(Data extracts begins)

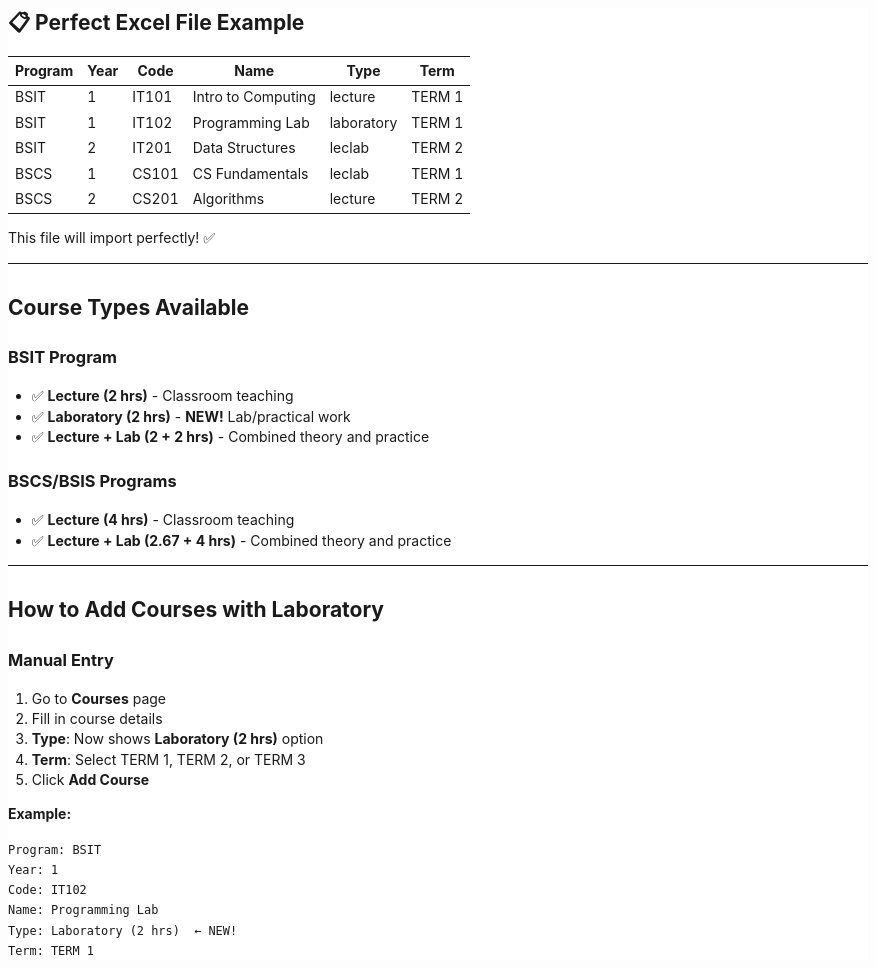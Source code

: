 
## 📋 Perfect Excel File Example

| Program | Year | Code | Name | Type | Term |
|---------|------|------|------|------|------|
| BSIT | 1 | IT101 | Intro to Computing | lecture | TERM 1 |
| BSIT | 1 | IT102 | Programming Lab | laboratory | TERM 1 |
| BSIT | 2 | IT201 | Data Structures | leclab | TERM 2 |
| BSCS | 1 | CS101 | CS Fundamentals | leclab | TERM 1 |
| BSCS | 2 | CS201 | Algorithms | lecture | TERM 2 |

This file will import perfectly! ✅

---

## Course Types Available

### BSIT Program
- ✅ **Lecture (2 hrs)** - Classroom teaching
- ✅ **Laboratory (2 hrs)** - **NEW!** Lab/practical work
- ✅ **Lecture + Lab (2 + 2 hrs)** - Combined theory and practice

### BSCS/BSIS Programs
- ✅ **Lecture (4 hrs)** - Classroom teaching
- ✅ **Lecture + Lab (2.67 + 4 hrs)** - Combined theory and practice

---

## How to Add Courses with Laboratory

### Manual Entry

1. Go to **Courses** page
2. Fill in course details
3. **Type**: Now shows **Laboratory (2 hrs)** option
4. **Term**: Select TERM 1, TERM 2, or TERM 3
5. Click **Add Course**

**Example:**
```
Program: BSIT
Year: 1
Code: IT102
Name: Programming Lab
Type: Laboratory (2 hrs)  ← NEW!
Term: TERM 1
```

(Data extracts ends)

▶ Instructions to follow
Output the data exactly as it is, with the pictures dropped.

▶ Answer box
Source code

: 
## 📋 Perfect Excel File Example

| Program | Year | Code | Name | Type | Term |
|---------|------|------|------|------|------|
| BSIT | 1 | IT101 | Intro to Computing | lecture | TERM 1 |
| BSIT | 1 | IT102 | Programming Lab | laboratory | TERM 1 |
| BSIT | 2 | IT201 | Data Structures | leclab | TERM 2 |
| BSCS | 1 | CS101 | CS Fundamentals | leclab | TERM 1 |
| BSCS | 2 | CS201 | Algorithms | lecture | TERM 2 |

This file will import perfectly! ✅

---

## Course Types Available

### BSIT Program
- ✅ **Lecture (2 hrs)** - Classroom teaching
- ✅ **Laboratory (2 hrs)** - **NEW!** Lab/practical work
- ✅ **Lecture + Lab (2 + 2 hrs)** - Combined theory and practice

### BSCS/BSIS Programs
- ✅ **Lecture (4 hrs)** - Classroom teaching
- ✅ **Lecture + Lab (2.67 + 4 hrs)** - Combined theory and practice

---

## How to Add Courses with Laboratory

### Manual Entry

1. Go to **Courses** page
2. Fill in course details
3. **Type**: Now shows **Laboratory (2 hrs)** option
4. **Term**: Select TERM 1, TERM 2, or TERM 3
5. Click **Add Course**

**Example:**
```
Program: BSIT
Year: 1
Code: IT102
Name: Programming Lab
Type: Laboratory (2 hrs)  ← NEW!
Term: TERM 1
```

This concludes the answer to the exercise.